Depression

Major depression is a severe form of depression that significantly impacts a person’s ability to lead a healthy and productive life. It can affect people of all races, incomes, and background, and is the leading cause of disability in industrialized countries, affecting roughly 1 in 6 people at some point in their lives. Typical symptoms of major depression include feelings of sadness and joylessness, but may also include physical symptoms such as sleep disturbances, low energy, changes in appetite, and fatigue. Problems with concentration, motivation, and decision-making are commonplace as well. Treatments for depression include counseling, cognitive behavioral therapy, medications, transcranial magnetic stimulation, and electroconvulsive therapy (ECT). While these treatments can be effective, they often carry significant side effects and costs, and many people remain depressed despite treatment.

Depression

Patients with major depression were enrolled to receive 8 weeks of eTNS. Subjects had an average decrease in symptom severity of 52% as measured by the Beck Depression Inventory BDI).
Cook et al, Epilepsy and Behavior 2013

Trigeminal Nerve Stimulation (TNS) is a new neuromodulation treatment being developed by NeuroSigma as a treatment for major depression. Trigeminal nerve stimulation for depression has been studied at UCLA for several years, with positive research findings published in 2011 and 2013. This study of 11 subjects demonstrated positive results and found that after 8 weeks of nightly use, subjects with treatment-resistant depression were able to reduce their symptom severity by an average of 52%. These findings are extremely encouraging in this refractory population, and a Phase II double-blind trial is currently in progress.

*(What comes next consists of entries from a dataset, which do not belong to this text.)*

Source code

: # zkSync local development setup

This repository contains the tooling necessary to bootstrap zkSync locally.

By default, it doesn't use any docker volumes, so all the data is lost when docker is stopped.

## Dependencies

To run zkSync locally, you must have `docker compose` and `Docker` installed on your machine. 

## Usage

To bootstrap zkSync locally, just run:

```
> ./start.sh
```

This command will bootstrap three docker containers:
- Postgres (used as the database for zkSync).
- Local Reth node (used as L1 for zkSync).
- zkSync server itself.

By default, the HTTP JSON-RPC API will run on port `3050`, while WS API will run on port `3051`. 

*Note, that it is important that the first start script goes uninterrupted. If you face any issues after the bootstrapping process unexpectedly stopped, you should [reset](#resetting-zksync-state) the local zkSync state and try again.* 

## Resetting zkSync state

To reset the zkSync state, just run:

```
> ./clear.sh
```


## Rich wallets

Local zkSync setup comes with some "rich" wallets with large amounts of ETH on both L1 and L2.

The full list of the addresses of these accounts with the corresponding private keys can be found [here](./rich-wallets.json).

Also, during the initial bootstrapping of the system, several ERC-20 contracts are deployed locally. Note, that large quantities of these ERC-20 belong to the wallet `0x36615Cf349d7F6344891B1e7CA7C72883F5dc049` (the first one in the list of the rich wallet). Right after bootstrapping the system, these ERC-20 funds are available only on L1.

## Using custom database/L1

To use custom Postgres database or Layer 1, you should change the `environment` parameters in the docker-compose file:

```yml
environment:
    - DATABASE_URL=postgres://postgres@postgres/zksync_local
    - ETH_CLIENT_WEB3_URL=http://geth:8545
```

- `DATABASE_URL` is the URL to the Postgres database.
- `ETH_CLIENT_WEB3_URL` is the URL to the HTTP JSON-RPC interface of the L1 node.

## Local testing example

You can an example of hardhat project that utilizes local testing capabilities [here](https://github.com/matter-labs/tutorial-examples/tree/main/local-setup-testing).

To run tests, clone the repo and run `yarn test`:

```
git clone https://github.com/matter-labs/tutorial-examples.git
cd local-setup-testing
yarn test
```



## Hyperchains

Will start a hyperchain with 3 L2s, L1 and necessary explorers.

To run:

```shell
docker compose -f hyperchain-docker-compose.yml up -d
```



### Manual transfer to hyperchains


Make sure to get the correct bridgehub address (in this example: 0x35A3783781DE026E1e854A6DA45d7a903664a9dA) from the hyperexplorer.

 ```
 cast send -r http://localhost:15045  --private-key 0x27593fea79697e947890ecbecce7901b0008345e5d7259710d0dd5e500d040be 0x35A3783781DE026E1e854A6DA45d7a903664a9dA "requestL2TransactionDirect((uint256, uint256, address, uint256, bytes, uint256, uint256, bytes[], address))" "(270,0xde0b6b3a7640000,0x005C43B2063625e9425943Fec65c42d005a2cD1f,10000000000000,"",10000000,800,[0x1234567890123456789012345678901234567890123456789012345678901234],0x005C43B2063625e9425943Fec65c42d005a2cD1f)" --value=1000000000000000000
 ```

Based on these results, NeuroSigma’s Monarch eTNS system has been approved for clinical use in the European Union and Canada. For more information on the Monarch, please visit our specialty site www.monarch-etns.com.

CAUTION: We have not received approval from the FDA to market our eTNS™ system or proposed sTNS™ system in the United States. Our eTNS™ system and proposed sTNS™ system are classified as investigational devices and are limited by Federal (or United States) law to investigational use only.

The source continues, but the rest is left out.